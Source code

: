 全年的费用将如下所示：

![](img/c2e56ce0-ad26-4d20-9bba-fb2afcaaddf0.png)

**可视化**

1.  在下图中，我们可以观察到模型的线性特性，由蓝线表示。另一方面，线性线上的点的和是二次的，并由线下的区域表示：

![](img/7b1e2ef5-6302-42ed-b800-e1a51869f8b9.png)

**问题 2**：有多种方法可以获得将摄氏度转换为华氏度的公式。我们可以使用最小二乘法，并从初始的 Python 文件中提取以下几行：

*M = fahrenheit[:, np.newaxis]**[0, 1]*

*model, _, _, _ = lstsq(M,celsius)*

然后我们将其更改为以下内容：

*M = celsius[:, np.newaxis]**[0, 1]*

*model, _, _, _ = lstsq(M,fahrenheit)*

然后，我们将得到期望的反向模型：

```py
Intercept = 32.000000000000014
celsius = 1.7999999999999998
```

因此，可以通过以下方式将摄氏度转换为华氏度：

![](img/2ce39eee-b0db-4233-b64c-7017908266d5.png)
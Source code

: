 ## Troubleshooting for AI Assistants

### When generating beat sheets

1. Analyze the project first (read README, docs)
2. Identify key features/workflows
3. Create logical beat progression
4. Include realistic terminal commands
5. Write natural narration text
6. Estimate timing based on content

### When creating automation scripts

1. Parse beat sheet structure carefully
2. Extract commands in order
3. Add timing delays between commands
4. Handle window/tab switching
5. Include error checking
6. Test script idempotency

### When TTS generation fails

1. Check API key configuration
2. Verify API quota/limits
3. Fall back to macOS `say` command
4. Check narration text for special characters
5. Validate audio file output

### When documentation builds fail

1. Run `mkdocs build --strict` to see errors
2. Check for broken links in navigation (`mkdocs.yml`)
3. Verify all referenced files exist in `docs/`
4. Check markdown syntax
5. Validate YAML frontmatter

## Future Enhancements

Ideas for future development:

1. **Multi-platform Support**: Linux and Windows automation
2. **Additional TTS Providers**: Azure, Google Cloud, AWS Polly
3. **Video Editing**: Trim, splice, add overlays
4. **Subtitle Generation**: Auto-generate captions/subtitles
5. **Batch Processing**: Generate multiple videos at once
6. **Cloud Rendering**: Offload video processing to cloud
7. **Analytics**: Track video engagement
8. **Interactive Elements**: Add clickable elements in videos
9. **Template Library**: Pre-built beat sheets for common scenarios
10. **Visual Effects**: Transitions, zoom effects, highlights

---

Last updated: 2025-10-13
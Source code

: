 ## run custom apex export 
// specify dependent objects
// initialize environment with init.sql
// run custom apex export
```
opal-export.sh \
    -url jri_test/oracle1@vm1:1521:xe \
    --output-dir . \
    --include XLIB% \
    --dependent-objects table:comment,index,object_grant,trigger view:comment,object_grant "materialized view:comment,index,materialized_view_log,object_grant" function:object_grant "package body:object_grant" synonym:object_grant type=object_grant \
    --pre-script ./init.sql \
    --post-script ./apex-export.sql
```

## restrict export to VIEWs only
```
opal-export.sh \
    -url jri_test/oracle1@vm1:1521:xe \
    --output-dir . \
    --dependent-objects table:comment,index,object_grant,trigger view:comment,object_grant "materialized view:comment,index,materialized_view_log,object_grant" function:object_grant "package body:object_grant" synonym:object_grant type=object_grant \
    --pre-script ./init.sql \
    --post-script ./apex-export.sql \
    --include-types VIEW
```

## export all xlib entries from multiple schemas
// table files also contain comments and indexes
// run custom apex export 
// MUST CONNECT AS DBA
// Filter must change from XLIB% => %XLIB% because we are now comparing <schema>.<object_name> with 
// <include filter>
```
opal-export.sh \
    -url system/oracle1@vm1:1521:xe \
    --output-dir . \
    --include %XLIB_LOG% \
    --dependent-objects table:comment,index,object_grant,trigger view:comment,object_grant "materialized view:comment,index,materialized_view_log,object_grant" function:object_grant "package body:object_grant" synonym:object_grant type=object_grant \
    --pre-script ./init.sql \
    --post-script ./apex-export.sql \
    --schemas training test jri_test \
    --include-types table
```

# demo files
+===+
Please go over the data above and tally every line holding "newaxis"; reply only with the count.

2